「可是滬港不是東境勢力範圍嗎?禁嶼不是東境的命脈核心嗎?西境公然將情報機在東境做成最大的銷金窟就算了,甚至連接東境核心的通道也在其中……」
吳千殊不以為然,聳肩:「這條通道外殼是西境的流縱閣,中介屬於清世司,某種程度上對東境來說是兩層防護,對各方都是互利共贏的事,更何況非常時期,大家抱團取暖,不分彼此。」
面對西方,連敵對數千年的三境都被迫合作無間,獨自面對西方神界的天界,也不知……
吳千殊帶著登上山間清世司修建的臨山別業。
穿過層層林木,越過山崗,又不知經過多少屋宇,只記得來來往往的人行色匆匆,懷裡抱著一沓又一沓的紙張,上邊密密麻麻的各種文字。別業原本是古來富家子弟修建於山林間的休閒之地,而這裡的別業根本就是一間高強度的情報工廠。

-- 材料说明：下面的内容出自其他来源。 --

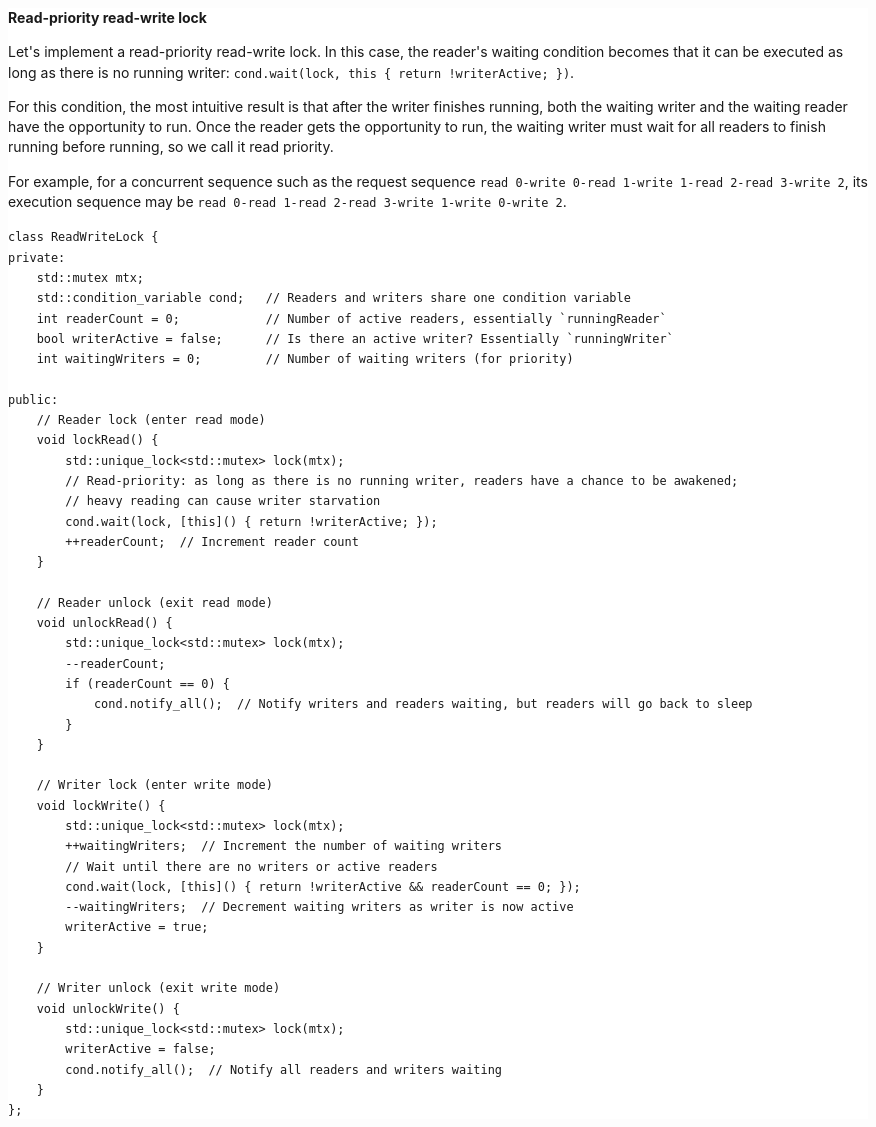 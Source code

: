 **Read-priority read-write lock**  

Let's implement a read-priority read-write lock. In this case, the reader's waiting condition becomes that it can be executed as long as there is no running writer: ```cond.wait(lock, this { return !writerActive; })```. 

For this condition, the most intuitive result is that after the writer finishes running, both the waiting writer and the waiting reader have the opportunity to run. Once the reader gets the opportunity to run, the waiting writer must wait for all readers to finish running before running, so we call it read priority.

For example, for a concurrent sequence such as the request sequence ```read 0-write 0-read 1-write 1-read 2-read 3-write 2```, its execution sequence may be ```read 0-read 1-read 2-read 3-write 1-write 0-write 2```.

```
class ReadWriteLock {
private:
    std::mutex mtx;
    std::condition_variable cond;   // Readers and writers share one condition variable
    int readerCount = 0;            // Number of active readers, essentially `runningReader`
    bool writerActive = false;      // Is there an active writer? Essentially `runningWriter`
    int waitingWriters = 0;         // Number of waiting writers (for priority)

public:
    // Reader lock (enter read mode)
    void lockRead() {
        std::unique_lock<std::mutex> lock(mtx);
        // Read-priority: as long as there is no running writer, readers have a chance to be awakened; 
        // heavy reading can cause writer starvation
        cond.wait(lock, [this]() { return !writerActive; });
        ++readerCount;  // Increment reader count
    }

    // Reader unlock (exit read mode)
    void unlockRead() {
        std::unique_lock<std::mutex> lock(mtx);
        --readerCount;
        if (readerCount == 0) {
            cond.notify_all();  // Notify writers and readers waiting, but readers will go back to sleep
        }
    }

    // Writer lock (enter write mode)
    void lockWrite() {
        std::unique_lock<std::mutex> lock(mtx);
        ++waitingWriters;  // Increment the number of waiting writers
        // Wait until there are no writers or active readers
        cond.wait(lock, [this]() { return !writerActive && readerCount == 0; });
        --waitingWriters;  // Decrement waiting writers as writer is now active
        writerActive = true;
    }

    // Writer unlock (exit write mode)
    void unlockWrite() {
        std::unique_lock<std::mutex> lock(mtx);
        writerActive = false;
        cond.notify_all();  // Notify all readers and writers waiting
    }
};
```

終於在群山腹地的一個巨大湖泊前停下腳步,在湖水的中央建有宏偉的樓閣——文杏館。走在竹子搭建的長橋上,就已經能夠感覺到從四面八方投來的目光,顯然今天有了不得的客人。
「那是我哥,吳余文。」吳千殊用下巴指指竹道盡頭抱臂而立、和自己長得一模一樣的男人。代慮點點頭,沒有回應。
「嘖,見司主怎麼還這樣邋遢!」吳余文垂眼看了看吳千殊身上的污泥,似乎很是不滿。
「我以為我的投名狀比我的外表更能吸引司主。」吳千殊沖他晃了晃手上的供詞,然後指指自己身後的代慮,「這是我新收的心腹,你幫我安排一下。」
「得等一下。」吳余文頷首應承下來,沉聲道,「三境域主在裡邊。」
話音剛落,就聽有有腳步聲靠近,不一會兒,門被打開,率先走出來的是流縱閣閣主陵苕,今日的她雖然只著一身素雅的旗袍,但還是讓人不禁為其美貌停滯片刻呼吸。緊隨其後的兩名男子則是來自東境的梁征和來自南境的徐止。
吳千殊沖三位禮貌欠身,又看看身邊自家哥哥,忍不住揚了揚眉毛,各自都將自家二把手支出來,裡邊四個傢伙究竟在密謀什麼!
直至太陽從中天西斜,才聽到裡邊傳來一陣嘈雜。
還未聽清嘈雜的內容,陵苕已經有所預判一般沖身邊的梁征微微福身:「見笑了,西境並無惡意,還望東境莫要介懷。」
「啊,定是東境有錯在先,西境不必掛慮。」梁征趕忙躬身還禮。
不一會兒,門被猛地踹開,一人差點在門檻處絆倒,幸虧梁征眼疾手快上前不動聲色撐住了他,才使得自家域主不至於過分狼狽。
「域主!」陵苕咬牙沖後邊有推搡嫌疑的劉三十招呼。